■ Data extracts ■
= = =
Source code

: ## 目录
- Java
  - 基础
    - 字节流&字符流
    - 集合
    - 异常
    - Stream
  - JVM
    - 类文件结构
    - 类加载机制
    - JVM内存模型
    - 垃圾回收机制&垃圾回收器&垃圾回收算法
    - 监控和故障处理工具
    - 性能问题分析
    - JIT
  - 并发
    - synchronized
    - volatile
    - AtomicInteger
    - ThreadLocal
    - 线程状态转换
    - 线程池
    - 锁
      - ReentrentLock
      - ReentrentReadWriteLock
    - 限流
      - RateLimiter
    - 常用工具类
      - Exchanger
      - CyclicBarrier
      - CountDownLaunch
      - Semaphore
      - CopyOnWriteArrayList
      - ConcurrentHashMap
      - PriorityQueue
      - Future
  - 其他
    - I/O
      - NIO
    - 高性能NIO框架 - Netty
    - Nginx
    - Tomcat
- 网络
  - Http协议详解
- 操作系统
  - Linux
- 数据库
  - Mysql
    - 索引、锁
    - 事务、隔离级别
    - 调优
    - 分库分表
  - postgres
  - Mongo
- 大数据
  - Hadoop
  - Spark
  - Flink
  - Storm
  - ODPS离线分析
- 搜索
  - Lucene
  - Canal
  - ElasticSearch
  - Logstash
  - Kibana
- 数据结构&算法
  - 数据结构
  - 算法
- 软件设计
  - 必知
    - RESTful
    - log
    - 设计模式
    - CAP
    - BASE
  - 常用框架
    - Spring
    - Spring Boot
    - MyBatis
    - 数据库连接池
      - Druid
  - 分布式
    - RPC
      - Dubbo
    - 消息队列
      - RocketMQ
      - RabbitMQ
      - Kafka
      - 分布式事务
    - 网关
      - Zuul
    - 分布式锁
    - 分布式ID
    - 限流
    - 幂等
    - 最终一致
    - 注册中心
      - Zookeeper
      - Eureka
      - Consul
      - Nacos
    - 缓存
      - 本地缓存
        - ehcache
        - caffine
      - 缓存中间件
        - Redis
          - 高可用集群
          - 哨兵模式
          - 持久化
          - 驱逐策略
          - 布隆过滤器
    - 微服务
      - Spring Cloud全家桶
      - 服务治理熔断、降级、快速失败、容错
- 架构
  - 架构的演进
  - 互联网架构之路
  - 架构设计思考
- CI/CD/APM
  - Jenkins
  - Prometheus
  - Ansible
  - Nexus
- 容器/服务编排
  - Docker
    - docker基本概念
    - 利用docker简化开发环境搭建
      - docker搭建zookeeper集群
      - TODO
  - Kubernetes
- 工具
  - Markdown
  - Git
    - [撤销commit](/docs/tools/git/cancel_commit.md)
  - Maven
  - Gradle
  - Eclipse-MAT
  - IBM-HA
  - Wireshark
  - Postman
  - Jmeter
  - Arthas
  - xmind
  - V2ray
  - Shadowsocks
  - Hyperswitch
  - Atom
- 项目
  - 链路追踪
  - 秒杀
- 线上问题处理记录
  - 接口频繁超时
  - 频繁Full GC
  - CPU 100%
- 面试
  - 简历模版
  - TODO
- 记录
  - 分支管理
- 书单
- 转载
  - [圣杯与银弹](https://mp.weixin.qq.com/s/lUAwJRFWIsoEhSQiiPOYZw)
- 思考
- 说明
= = =
Go through the data above and copy each line in which "Spring" appears.

■ Written solution ■
    - Spring
    - Spring Boot
      - Spring Cloud全家桶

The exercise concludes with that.